One of the thoughtful and wry observations Salon editor Joan Walsh makes in the piece:

"And what does it mean that women writers have to drag around this anchor every time they start to write -- that we reflexively compose our own hate mail, and sometimes type and retype to try to avoid it? I can honestly say it's probably made me more precise and less glib. That's good. But it's also, for now, made me too cautious. I write less than I would if I wasn't thinking these thoughts. I think that's bad."

That really struck home with me — the part about composing your own hate mail. It's so easy to do! If a woman is overweight, she'll be called "a fat ____"; underweight, she's "a scrawny ____." Old? That would be a "wrinkly ____." Well-educated? "Ivory Tower ____." Under-educated? "Trailer park ____."

And on we go. If someone like Kathy Sierra (who looks like a model for the J. Jill fashion catalog, and is one of the strongest writers in the blogosphere) comes in for this sort of abuse, it's not hard to imagine what could happen to the rest of us!

Perhaps I'm reading the wrong blogs, but it seems to me that the 20-somethings active on the web, men and women, have been oddly silent during this discussion. Is this dynamic absent from their web experience? Is this discussion so "old school" that it's irrelevant to them? I'd be curious to know.

Thursday, March 29, 2007

Customer support that really sucks

OK, try and beat this one:

J2 is a fax service you can use from your computer on the road. I used it during my travels in January and February, was not hugely impressed, paid for the second month of service, and then decided to cancel my account.

But, searching all my account options and their website, I couldn't find any way to cancel.

I finally emailed their Customer Support with a request to cancel, and they wrote back the following:

We have received your e-mail request to cancel your account. However, please be advised that we require your request be confirmed by calling us at 1-323-817-3218, or by visiting out Live Chat service, at [URL removed] where a Customer Service representative will assist you in the cancellation process. We are available 24 hours a day, 7 days a week.

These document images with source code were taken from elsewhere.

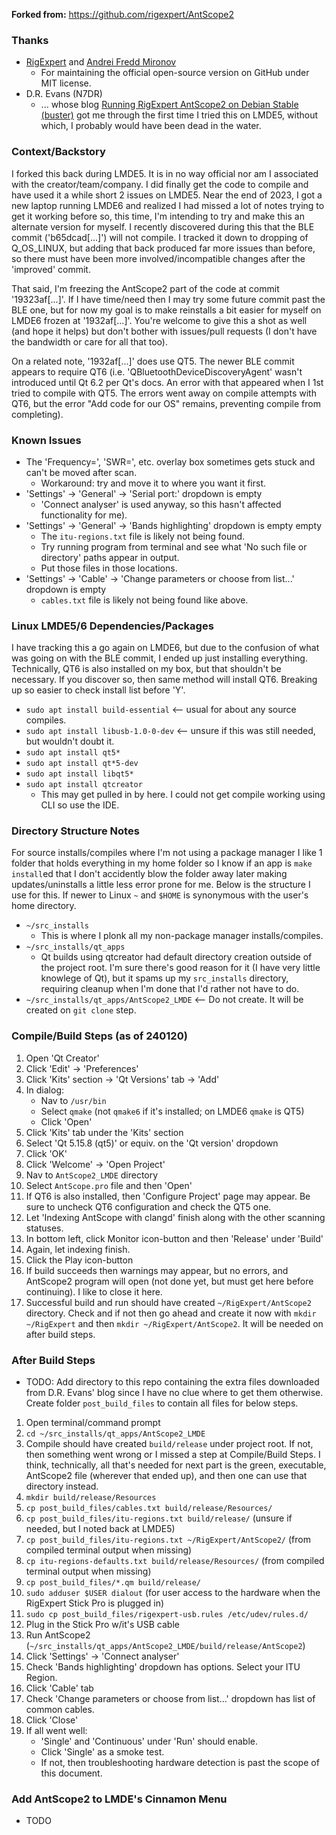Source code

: **Forked from:** https://github.com/rigexpert/AntScope2

### Thanks
- [RigExpert](https://rigexpert.com/) and [Andrei Fredd Mironov](https://github.com/andreifreddmironov)
  - For maintaining the official open-source version on GitHub under MIT license.
- D.R. Evans (N7DR) 
  - ... whose blog [Running RigExpert AntScope2 on Debian Stable (buster)](http://drevans.blog.enginehousebooks.com/2020/09/running-rigexpert-antscope2-on-debian.html?m=1) got me through the first time I tried this on LMDE5, without which, I probably would have been dead in the water.

### Context/Backstory
I forked this back during LMDE5. It is in no way official nor am I associated with the creator/team/company. I did finally get the code to compile and have used it a while short 2 issues on LMDE5. Near the end of 2023, I got a new laptop running LMDE6 and realized I had missed a lot of notes trying to get it working before so, this time, I'm intending to try and make this an alternate version for myself. I recently discovered during this that the BLE commit ('b65dcad[...]') will not compile. I tracked it down to dropping of Q_OS_LINUX, but adding that back produced far more issues than before, so there must have been more involved/incompatible changes after the 'improved' commit. 

That said, I'm freezing the AntScope2 part of the code at commit '19323af[...]'. If I have time/need then I may try some future commit past the BLE one, but for now my goal is to make reinstalls a bit easier for myself on LMDE6 frozen at '1932af[...]'. You're welcome to give this a shot as well (and hope it helps) but don't bother with issues/pull requests (I don't have the bandwidth or care for all that too). 

On a related note, '1932af[...]' does use QT5. The newer BLE commit appears to require QT6 (i.e. 'QBluetoothDeviceDiscoveryAgent' wasn't introduced until Qt 6.2 per Qt's docs. An error with that appeared when I 1st tried to compile with QT5. The errors went away on compile attempts with QT6, but the error "Add code for our OS" remains, preventing compile from completing).

### Known Issues
- The 'Frequency=', 'SWR=', etc. overlay box sometimes gets stuck and can't be moved after scan.
    - Workaround: try and move it to where you want it first.
- 'Settings' -> 'General' -> 'Serial port:' dropdown is empty
    - 'Connect analyser' is used anyway, so this hasn't affected functionality for me).
- 'Settings' -> 'General' -> 'Bands highlighting' dropdown is empty empty
    - The `itu-regions.txt` file is likely not being found.
    - Try running program from terminal and see what 'No such file or directory' paths appear in output.
    - Put those files in those locations.
- 'Settings' -> 'Cable' -> 'Change parameters or choose from list...' dropdown is empty
    - `cables.txt` file is likely not being found like above.

### Linux LMDE5/6 Dependencies/Packages
I have tracking this a go again on LMDE6, but due to the confusion of what was going on with the BLE commit, I ended up just installing everything. Technically, QT6 is also installed on my box, but that shouldn't be necessary. If you discover so, then same method will install QT6. Breaking up so easier to check install list before 'Y'.
- `sudo apt install build-essential` <-- usual for about any source compiles.
- `sudo apt install libusb-1.0-0-dev` <-- unsure if this was still needed, but wouldn't doubt it.
- `sudo apt install qt5*`
- `sudo apt install qt*5-dev`
- `sudo apt install libqt5*`
- `sudo apt install qtcreator`
  - This may get pulled in by here. I could not get compile working using CLI so use the IDE. 

### Directory Structure Notes
For source installs/compiles where I'm not using a package manager I like 1 folder that holds everything in my home folder so I know if an app is `make install`ed that I don't accidently blow the folder away later making updates/uninstalls a little less error prone for me. Below is the structure I use for this. If newer to Linux `~` and `$HOME` is synonymous with the user's home directory.
- `~/src_installs`
  - This is where I plonk all my non-package manager installs/compiles.
- `~/src_installs/qt_apps`
  - Qt builds using qtcreator had default directory creation outside of the project root. I'm sure there's good reason for it (I have very little knowlege of Qt), but it spams up my `src_installs` directory, requiring cleanup when I'm done that I'd rather not have to do.
- `~/src_installs/qt_apps/AntScope2_LMDE` <-- Do not create. It will be created on `git clone` step.

### Compile/Build Steps (as of 240120)
1) Open 'Qt Creator'
2) Click 'Edit' -> 'Preferences'
3) Click 'Kits' section -> 'Qt Versions' tab -> 'Add'
4) In dialog:
    - Nav to `/usr/bin`
    - Select `qmake` (not `qmake6` if it's installed; on LMDE6 `qmake` is QT5)
    - Click 'Open'
5) Click 'Kits' tab under the 'Kits' section
6) Select 'Qt 5.15.8 (qt5)' or equiv. on the 'Qt version' dropdown
7) Click 'OK'
8) Click 'Welcome' -> 'Open Project'
9) Nav to `AntScope2_LMDE` directory
10) Select `AntScope.pro` file and then 'Open'
11) If QT6 is also installed, then 'Configure Project' page may appear. Be sure to uncheck QT6 configuration and check the QT5 one.
12) Let 'Indexing AntScope with clangd' finish along with the other scanning statuses.
13) In bottom left, click Monitor icon-button and then 'Release' under 'Build'
14) Again, let indexing finish.
15) Click the Play icon-button
16) If build succeeds then warnings may appear, but no errors, and AntScope2 program will open (not done yet, but must get here before continuing). I like to close it here.
17) Successful build and run should have created `~/RigExpert/AntScope2` directory. Check and if not then go ahead and create it now with `mkdir ~/RigExpert` and then `mkdir ~/RigExpert/AntScope2`. It will be needed on after build steps.

### After Build Steps
- TODO: Add directory to this repo containing the extra files downloaded from D.R. Evans' blog since I have no clue where to get them otherwise. Create folder `post_build_files` to contain all files for below steps.
1) Open terminal/command prompt
2) `cd ~/src_installs/qt_apps/AntScope2_LMDE`
3) Compile should have created `build/release` under project root. If not, then something went wrong or I missed a step at Compile/Build Steps. I think, technically, all that's needed for next part is the green, executable, AntScope2 file (wherever that ended up), and then one can use that directory instead.
4) `mkdir build/release/Resources`
5) `cp post_build_files/cables.txt build/release/Resources/`
6) `cp post_build_files/itu-regions.txt build/release/` (unsure if needed, but I noted back at LMDE5)
7) `cp post_build_files/itu-regions.txt ~/RigExpert/AntScope2/` (from compiled terminal output when missing)
8) `cp itu-regions-defaults.txt build/release/Resources/` (from compiled terminal output when missing)
9) `cp post_build_files/*.qm build/release/`
10) `sudo adduser $USER dialout` (for user access to the hardware when the RigExpert Stick Pro is plugged in)
11) `sudo cp post_build_files/rigexpert-usb.rules /etc/udev/rules.d/`
12) Plug in the Stick Pro w/it's USB cable
13) Run AntScope2 (`~/src_installs/qt_apps/AntScope2_LMDE/build/release/AntScope2`)
14) Click 'Settings' -> 'Connect analyser'
15) Check 'Bands highlighting' dropdown has options. Select your ITU Region.
16) Click 'Cable' tab
17) Check 'Change parameters or choose from list...' dropdown has list of common cables.
18) Click 'Close'
19) If all went well:
    - 'Single' and 'Continuous' under 'Run' should enable.
    - Click 'Single' as a smoke test.
    - If not, then troubleshooting hardware detection is past the scope of this document.
   
### Add AntScope2 to LMDE's Cinnamon Menu
- TODO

Please note that your account will remain active until your cancellation request is confirmed by Customer Service.

[Name removed] j2 Customer Support

Of course, it was at this point that my blood began to boil. This email was from Customer Support. She didn't need me to be confirmed by Customer Service; she needed me to be high-pressured by Sales.

I called the (long-distance) number, followed the annoying system of convoluted prompts, finally found an option for "inquiring about cancellation." I thought that was an odd turn of phrase, and I was right to be suspicious. The automated message told me that if I wanted to inquire about cancelling my account, I had to use the Live Chat service on the website.

Rolling my eyes, I went the Live Chat page, logged in with my account information, and waited for the Chat screen to load. And waited. And waited. And waited. (My browser hung, and continued to hang on repeated tries.)

So I called the phone number again, but this time I selected Technical Support. The fellow who answered (a very pleasant person who had trouble understanding English) got my account information. He told me that my service didn't have any Chat, just conference capabilities. He didn't seem to know anything about the Live Chat service mentioned in the email and the phone system.

I then told him that I was trying to cancel my account. This sent him off to talk with a supervisor. He came back and offered me an extra free month of service. I stuck with my guns and told him I wanted to cancel. More chat with the supervisor. Then he came back and told me that my account would be cancelled and I would receive an email to confirm that.

Note, by the way, that all this had to be conducted via two long distance phone calls that I had to pay for; I suspect the two calls cost me as much as a month of service from the company.

Bottom line: I'd rather hike four miles in a blizzard to fax something from Kinko's than ever do business with J2 again.